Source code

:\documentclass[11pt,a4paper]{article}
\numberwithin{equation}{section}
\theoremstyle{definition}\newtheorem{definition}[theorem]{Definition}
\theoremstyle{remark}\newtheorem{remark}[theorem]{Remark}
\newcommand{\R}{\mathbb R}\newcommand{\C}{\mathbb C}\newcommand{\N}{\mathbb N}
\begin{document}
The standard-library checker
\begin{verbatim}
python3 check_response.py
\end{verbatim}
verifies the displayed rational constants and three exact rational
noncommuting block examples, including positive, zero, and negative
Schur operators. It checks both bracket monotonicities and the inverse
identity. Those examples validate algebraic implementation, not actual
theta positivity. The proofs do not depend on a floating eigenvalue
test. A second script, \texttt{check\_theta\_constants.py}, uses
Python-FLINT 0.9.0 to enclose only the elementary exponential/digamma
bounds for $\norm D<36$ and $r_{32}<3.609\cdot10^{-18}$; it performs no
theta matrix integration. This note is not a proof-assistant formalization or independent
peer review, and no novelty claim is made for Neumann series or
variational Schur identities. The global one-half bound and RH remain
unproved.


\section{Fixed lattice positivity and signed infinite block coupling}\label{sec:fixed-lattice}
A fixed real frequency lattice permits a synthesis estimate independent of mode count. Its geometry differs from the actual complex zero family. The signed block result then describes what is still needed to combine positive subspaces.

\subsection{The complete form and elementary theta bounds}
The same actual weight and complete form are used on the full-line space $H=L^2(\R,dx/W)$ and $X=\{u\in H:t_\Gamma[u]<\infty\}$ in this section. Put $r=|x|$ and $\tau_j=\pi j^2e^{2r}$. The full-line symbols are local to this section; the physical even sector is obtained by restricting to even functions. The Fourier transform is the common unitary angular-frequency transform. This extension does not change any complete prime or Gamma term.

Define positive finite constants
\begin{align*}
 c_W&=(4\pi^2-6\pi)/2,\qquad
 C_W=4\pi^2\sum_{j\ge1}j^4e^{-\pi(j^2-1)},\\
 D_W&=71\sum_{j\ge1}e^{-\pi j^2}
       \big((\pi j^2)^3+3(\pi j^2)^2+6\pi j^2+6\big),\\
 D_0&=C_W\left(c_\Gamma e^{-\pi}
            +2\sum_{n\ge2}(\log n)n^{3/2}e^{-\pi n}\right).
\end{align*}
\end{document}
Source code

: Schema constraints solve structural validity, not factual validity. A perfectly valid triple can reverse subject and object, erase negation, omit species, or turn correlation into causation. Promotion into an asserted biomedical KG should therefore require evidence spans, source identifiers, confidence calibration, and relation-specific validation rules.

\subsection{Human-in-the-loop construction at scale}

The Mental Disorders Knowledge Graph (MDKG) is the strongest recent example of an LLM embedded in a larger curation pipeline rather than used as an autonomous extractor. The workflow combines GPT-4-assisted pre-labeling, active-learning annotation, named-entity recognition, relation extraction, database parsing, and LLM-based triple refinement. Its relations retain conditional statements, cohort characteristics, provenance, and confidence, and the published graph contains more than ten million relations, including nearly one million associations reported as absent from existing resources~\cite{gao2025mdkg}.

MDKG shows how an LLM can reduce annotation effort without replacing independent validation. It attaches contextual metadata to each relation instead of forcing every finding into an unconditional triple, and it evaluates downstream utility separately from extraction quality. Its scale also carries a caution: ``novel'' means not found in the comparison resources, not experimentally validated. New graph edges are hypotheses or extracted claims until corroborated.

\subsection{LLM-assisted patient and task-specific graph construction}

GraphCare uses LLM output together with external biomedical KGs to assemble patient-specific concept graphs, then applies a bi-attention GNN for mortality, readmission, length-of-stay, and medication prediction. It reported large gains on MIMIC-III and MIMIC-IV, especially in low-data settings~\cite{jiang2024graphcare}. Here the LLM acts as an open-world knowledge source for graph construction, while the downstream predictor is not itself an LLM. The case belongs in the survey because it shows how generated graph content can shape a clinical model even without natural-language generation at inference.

# ABOUT THIS TASK:
Every line that contains "independent" should be copied out of the data.

# TASK SOLUTION:
theta matrix integration. This note is not a proof-assistant formalization or independent
A fixed real frequency lattice permits a synthesis estimate independent of mode count. Its geometry differs from the actual complex zero family. The signed block result then describes what is still needed to combine positive subspaces.
MDKG shows how an LLM can reduce annotation effort without replacing independent validation. It attaches contextual metadata to each relation instead of forcing every finding into an unconditional triple, and it evaluates downstream utility separately from extraction quality. Its scale also carries a caution: ``novel'' means not found in the comparison resources, not experimentally validated. New graph edges are hypotheses or extracted claims until corroborated.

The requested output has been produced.